Ceci dit, je trouve formidable que des gens continuent à parler LEUR français loin de la France et de ses «gardiens du temple». Mais je ne sais pas si je suis vraiment bien placée pour répondre à votre question, car moi-même j’ai appris un français très classique, au point d’utiliser des expressions aujourd’hui oubliées. Au début de mon séjour en France, on me lançait souvent: «Mais ça ne se dit pas comme ça ici . Je répondais: « Si, ça se dit, vérifiez dans un dictionnaire». Et c’était moi qui avais raison.

swissinfo.ch: Cette année, c’est le 40e anniversaire de l’Organisation internationale de la Francophonie. Quel regard portez-vous sur cette institution?

L.L .: A mes yeux, elle est indispensable, d’abord parce qu’elle empêche l’anglais de prendre toute la place dans le monde. Ensuite parce qu’elle apporte un complément à d’autres organisations et à leurs sommets. Nous avons les G8 et les G20, entre autres, alors pourquoi pas les «rencontres» de la Francophonie. De toute manière, celle-ci ne s’occupe pas uniquement de la langue, sa mission va au-delà, touchant les domaines social, politique, éducatif… Je trouve que la tenue du sommet de la Francophonie dans un pays différent chaque année procure aux personnes réunies une occasion de se parler autrement que par téléphone.

swissinfo.ch: Pour conclure, une expression de votre région que vous appréciez particulièrement?

L.L.: Ah ! Vous me posez une colle. Je vis à Gap, il y a là une foule d’expressions occitanes, mais aucune d’elles ne me vient à l’esprit maintenant. En revanche, j’en ai une, roumaine celle-là. Chez moi, on dit toujours à une personne pressée: «Ne te crèves pas, les Turcs ne vont pas débarquer».

La langue qu’on parle, un bout d’âme, un morceau de soi, ou un simple outil de communication? Dans la perspective du Sommet de la Francophonie à Montreux, du 22 au 24 octobre 2010, swissinfo a mené l’enquête en huit questions.

En bref. Auteure roumaine d’expression française, née en Roumanie en 1972.

Etudes. Après une jeunesse passée dans la forêt de Slobozia où son père était garde forestier, elle entre à l’Université où elle étudie la littérature française.

Exil. Elle quitte la Roumanie, après la chute de Ceausescu, pour s’installer dans le sud de la France où elle vit aujourd’hui avec son mari et ses deux enfants.

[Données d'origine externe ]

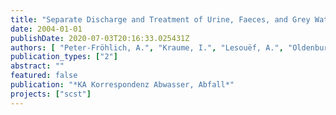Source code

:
 ```yaml
---
title: "Separate Discharge and Treatment of Urine, Faeces, and Grey Water - A Pilot Project"
date: 2004-01-01
publishDate: 2020-07-03T20:16:33.025431Z
authors: [ "Peter-Fröhlich, A.", "Kraume, I.", "Lesouëf, A.", "Oldenburg, M." ]
publication_types: ["2"]
abstract: ""
featured: false
publication: "*KA Korrespondenz Abwasser, Abfall*"
projects: ["scst"]
---
```


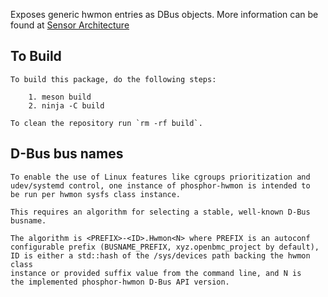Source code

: Exposes generic hwmon entries as DBus objects.
More information can be found at
[Sensor Architecture](https://github.com/openbmc/docs/blob/master/architecture/sensor-architecture.md)

## To Build
```
To build this package, do the following steps:

    1. meson build
    2. ninja -C build

To clean the repository run `rm -rf build`.
```

## D-Bus bus names

```
To enable the use of Linux features like cgroups prioritization and
udev/systemd control, one instance of phosphor-hwmon is intended to
be run per hwmon sysfs class instance.

This requires an algorithm for selecting a stable, well-known D-Bus busname.

The algorithm is <PREFIX>-<ID>.Hwmon<N> where PREFIX is an autoconf
configurable prefix (BUSNAME_PREFIX, xyz.openbmc_project by default),
ID is either a std::hash of the /sys/devices path backing the hwmon class
instance or provided suffix value from the command line, and N is
the implemented phosphor-hwmon D-Bus API version.
```
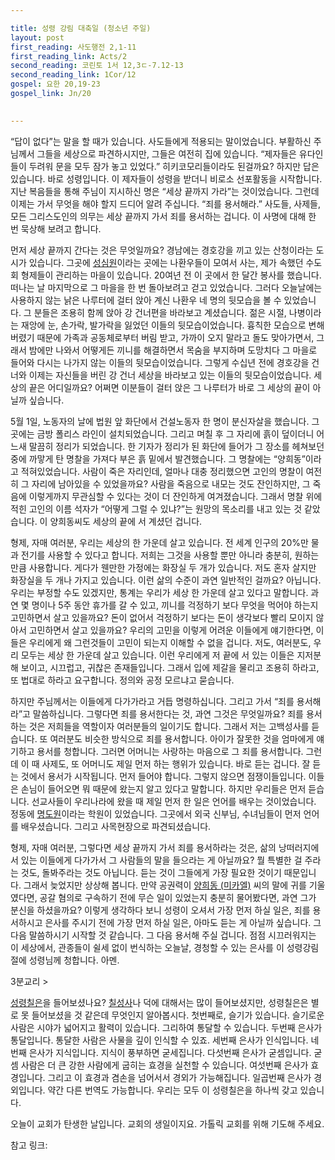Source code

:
 ```yaml
---

title: 성령 강림 대축일 (청소년 주일)
layout: post 
first_reading: 사도행전 2,1-11
first_reading_link: Acts/2
second_reading: 코린토 1서 12,3ㄷ-7.12-13
second_reading_link: 1Cor/12
gospel: 요한 20,19-23
gospel_link: Jn/20
 

--- 
```


“답이 없다”는 말을 할 때가 있습니다. 사도들에게 적용되는 말이었습니다. 부활하신 주님께서 그들을 세상으로 파견하시지만, 그들은 여전히 집에 있습니다. “제자들은 유다인들이 두려워 문을 모두 잠가 놓고 있었다.” 히키코모리들이라도 된걸까요? 하지만 답은 있습니다. 바로 성령입니다. 이 제자들이 성령을 받더니 비로소 선포활동을 시작합니다. 지난 복음들을 통해 주님이 지시하신 명은 “세상 끝까지 가라”는 것이었습니다. 그런데 이제는 가서 무엇을 해야 할지 드디어 알려 주십니다. “죄를 용서해라.” 사도들, 사제들, 모든 그리스도인의 의무는 세상 끝까지 가서 죄를 용서하는 겁니다. 이 사명에 대해 한 번 묵상해 보려고 합니다.

먼저 세상 끝까지 간다는 것은 무엇일까요? 경남에는 경호강을 끼고 있는 산청이라는 도시가 있습니다. 그곳에 <a href="http://www.sungsim1.or.kr/?ckattempt=1">성심원</a>이라는 곳에는 나환우들이 모여서 사는, 제가 속했던 수도회 형제들이 관리하는 마을이 있습니다. 20여년 전 이 곳에서 한 달간 봉사를 했습니다. 떠나는 날 마지막으로 그 마을을 한 번 돌아보려고 걷고 있었습니다. 그러다 오늘날에는 사용하지 않는 낡은 나루터에 걸터 앉아 계신 나환우 네 명의 뒷모습을 볼 수 있었습니다. 그 분들은 조용히 함께 앉아 강 건너편을 바라보고 계셨습니다. 젊은 시절, 나병이라는 재앙에 눈, 손가락, 발가락을 잃었던 이들의 뒷모습이었습니다. 흉칙한 모습으로 변해버렸기 때문에 가족과 공동체로부터 버림 받고, 가까이 오지 말라고 돌도 맞아가면서, 그래서 밤에만 나와서 어떻게든 끼니를 해결하면서 목숨을 부지하며  도망치다 그 마을로 들어와 다시는 나가지 않는 이들의 뒷모습이었습니다. 그렇게 수십년 전에 경호강을 건너와 이제는 자신들을 버린 강 건너 세상을 바라보고 있는 이들의 뒷모습이었습니다. 세상의 끝은 어디일까요? 어쩌면 이분들이 걸터 앉은 그 나루터가 바로 그 세상의 끝이 아닐까 싶습니다.

5월 1일, 노동자의 날에 법원 앞 화단에서 건설노동자 한 명이 분신자살을 했습니다. 그곳에는 금방 폴리스 라인이 설치되었습니다. 그리고 며칠 후 그 자리에 흙이 덮이더니 어느새 말끔히 정리가 되었습니다. 한 기자가 정리가 된 화단에 들어가 그 장소를 헤쳐보던 중에 까맣게 탄 명찰을 가져다 부은 흙 밑에서 발견했습니다. 그 명찰에는 “양희동”이라고 적혀있었습니다. 사람이 죽은 자리인데, 얼마나 대충 정리했으면 고인의 명찰이 여전히 그 자리에 남아있을 수 있었을까요? 사람을 죽음으로 내모는 것도 잔인하지만, 그 죽음에 이렇게까지 무관심할 수 있다는 것이 더 잔인하게 여겨졌습니다. 그래서 명찰 위에 적힌 고인의 이름 석자가 “어떻게 그럴 수 있냐?”는 원망의 목소리를 내고 있는 것 같았습니다. 이 양희동씨도 세상의 끝에 서 계셨던 겁니다.

형제, 자매 여러분, 우리는 세상의 한 가운데 살고 있습니다. 전 세계 인구의 20%만 물과 전기를 사용할 수 있다고 합니다. 저희는 그것을 사용할 뿐만 아니라 충분히, 원하는 만큼 사용합니다. 게다가 웬만한 가정에는 화장실 두 개가 있습니다. 저도 혼자 살지만 화장실을 두 개나 가지고 있습니다. 이런 삶의 수준이 과연 일반적인 걸까요? 아닙니다. 우리는 부정할 수도 있겠지만, 통계는 우리가 세상 한 가운데 살고 있다고 말합니다. 과연 몇 명이나 5주 동안 휴가를 갈 수 있고, 끼니를 걱정하기 보다 무엇을 먹어야 하는지 고민하면서 살고 있을까요? 돈이 없어서 걱정하기 보다는 돈이 생각보다 빨리 모이지 않아서 고민하면서 살고 있을까요? 우리의 고민을 이렇게 어려운 이들에게 얘기한다면, 이들은 우리에게 왜 그런것들이 고민이 되는지 이해할 수 없을 겁니다. 저도, 여러분도, 우리 모두는 세상 한 가운데 살고 있습니다. 이런 우리에게 저 끝에 서 있는 이들은 지저분해 보이고, 시끄럽고, 귀찮은 존재들입니다. 그래서 입에 제갈을 물리고 조용히 하라고, 또 법대로 하라고 요구합니다. 정의와 공정 모르냐고 묻습니다.

하지만 주님께서는 이들에게 다가가라고 거듭 명령하십니다. 그리고 가서 “죄를 용서해라”고 말씀하십니다. 그렇다면 죄를 용서한다는 것, 과연 그것은 무엇일까요? 죄를 용서하는 것은 저희들을 역할이자 여러분들의 일이기도 합니다. 그래서 저는 고백성사를 듣습니다. 또 여러분도 비슷한 방식으로 죄를 용서합니다. 아이가 잘못한 것을 엄마에게 얘기하고 용서를 청합니다. 그러면 어머니는 사랑하는 마음으로 그 죄를 용서합니다. 그런데 이 때 사제도, 또 어머니도 제일 먼저 하는 행위가 있습니다. 바로 듣는 겁니다. 잘 듣는 것에서 용서가 시작됩니다. 먼저 들어야 합니다. 그렇지 않으면 점쟁이들입니다. 이들은 손님이 들어오면 뭐 때문에 왔는지 알고 있다고 말합니다. 하지만 우리들은 먼저 듣습니다. 선교사들이 우리나라에 왔을 때 제일 먼저 한 일은 언어를 배우는 것이었습니다. 정동에 <a href="https://maria.catholic.or.kr/dictionary/term/term_view.asp?ctxtIdNum=950&keyword=&gubun=01">명도원</a>이라는 학원이 있었습니다. 그곳에서 외국 신부님, 수녀님들이 먼저 언어를 배우셨습니다. 그리고 사목현장으로 파견되셨습니다. 

형제, 자매 여러분, 그렇다면 세상 끝까지 가서 죄를 용서하라는 것은, 삶의 낭떠러지에 서 있는 이들에게 다가가서 그 사람들의 말을 들으라는 게 아닐까요? 뭘 특별한 걸 주라는 것도, 돌봐주라는 것도 아닙니다. 듣는 것이 그들에게 가장 필요한 것이기 때문입니다. 그래서 늦었지만 상상해 봅니다. 만약 공권력이 <a href="http://www.catholicnews.co.kr/news/articleView.html?idxno=33188">양희동 (미카엘)</a> 씨의 말에 귀를 기울였다면, 공갈 혐의로 구속하기 전에 무슨 일이 있었는지 충분히 물어봤다면, 과연 그가 분신을 하셨을까요?
이렇게 생각하다 보니 성령이 오셔서 가장 먼저 하실 일은, 죄를 용서하시고 은사를 주시기 전에 가장 먼저 하실 일은, 아마도 듣는 게 아닐까 싶습니다. 그 다음 말씀하시기 시작할 것 같습니다. 그 다음 용서해 주실 겁니다. 점점 시끄러워지는 이 세상에서, 관종들이 쉴세 없이 번식하는 오늘날, 경청할 수 있는 은사를 이 성령강림절에 성령님께 청합니다. 아멘.


3분교리 >

<a href="https://maria.catholic.or.kr/dictionary/term/term_view.asp?ctxtIdNum=1772&keyword=%EC%84%B1%EB%A0%B9+%EC%B9%A0%EC%9D%80&gubun=01">성령칠은</a>을 들어보셨나요? <a href="https://maria.catholic.or.kr/dictionary/term/term_view.asp?ctxtIdNum=3576&keyword=%EC%B9%A0%EC%84%B1%EC%82%AC&gubun=01">칠성사</a>나 덕에 대해서는 많이 들어보셨지만, 성령칠은은 별로 못 들어보셨을 것 같은데 무엇인지 알아봅시다. 첫번째로, 슬기가 있습니다. 슬기로운 사람은 시야가 넓어지고 활력이 있습니다. 그리하여 통달할 수 있습니다. 두번째 은사가 통달입니다. 통달한 사람은 사물을 깊이 인식할 수 있죠. 세번째 은사가 인식입니다. 네번째 은사가 지식입니다. 지식이 풍부하면 굳세집니다. 다섯번째 은사가 굳셈입니다. 굳셈 사람은 더 큰 강한 사람에게 굽히는 효경을 실천할 수 있습니다. 여섯번째 은사가 효경입니다. 그리고 이 효경과 겸손을 넘어서서 경외가 가능해집니다. 일곱번째 은사가 경외입니다. 약간 다른 번역도 가능합니다. 우리는 모두 이 성령칠은을 하나씩 갖고 있습니다.

오늘이 교회가 탄생한 날입니다. 교회의 생일이지요. 가톨릭 교회를 위해 기도해 주세요. 

참고 링크: 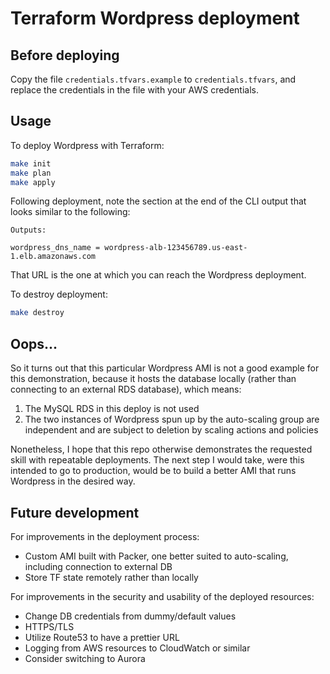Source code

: # Terraform Wordpress deployment

## Before deploying

Copy the file `credentials.tfvars.example` to `credentials.tfvars`, and replace the credentials in the file with your AWS credentials.

## Usage

To deploy Wordpress with Terraform:

```bash
make init
make plan
make apply
```

Following deployment, note the section at the end of the CLI output that looks similar to the following:

```
Outputs:

wordpress_dns_name = wordpress-alb-123456789.us-east-1.elb.amazonaws.com
```

That URL is the one at which you can reach the Wordpress deployment.

To destroy deployment:

```bash
make destroy
```

## Oops...

So it turns out that this particular Wordpress AMI is not a good example for this demonstration, because it hosts the database locally (rather than connecting to an external RDS database), which means:
1. The MySQL RDS in this deploy is not used
1. The two instances of Wordpress spun up by the auto-scaling group are independent and are subject to deletion by scaling actions and policies

Nonetheless, I hope that this repo otherwise demonstrates the requested skill with repeatable deployments. The next step I would take, were this intended to go to production, would be to build a better AMI that runs Wordpress in the desired way.

## Future development

For improvements in the deployment process:
* Custom AMI built with Packer, one better suited to auto-scaling, including connection to external DB
* Store TF state remotely rather than locally

For improvements in the security and usability of the deployed resources:
* Change DB credentials from dummy/default values
* HTTPS/TLS
* Utilize Route53 to have a prettier URL
* Logging from AWS resources to CloudWatch or similar
* Consider switching to Aurora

Ecriture. C’est Slobozia qui servira de décor à son premier roman «Terre des affranchis» (éditions Gaïa, 2009), une œuvre marquée par la persistance des légendes populaires, le poids de la religion orthodoxe et la présence obsédante d’une nature toujours sauvage.

Anniversaire. L’Organisation internationale de la Francophonie (OIF) célèbre cette année son 40e anniversaire.

Chiffres. L’OIF regroupe 70 États et gouvernements (dont 14 observateurs) répartis sur les cinq continents. Dans le monde, près de 200 millions de locuteurs parlent français.

Culture et politique. Parmi ses missions principales figurent la promotion de la langue française et la diversité culturelle et linguistique, mais aussi la promotion de la paix, de la démocratie et des droits de l’homme.

Montreux. La Suisse, membre de l’OIF depuis 1989, accueille cette année le 13e sommet de la Francophonie. Il se tiendra du 20 au 24 octobre 2010 à Montreux, dans le canton de Vaud.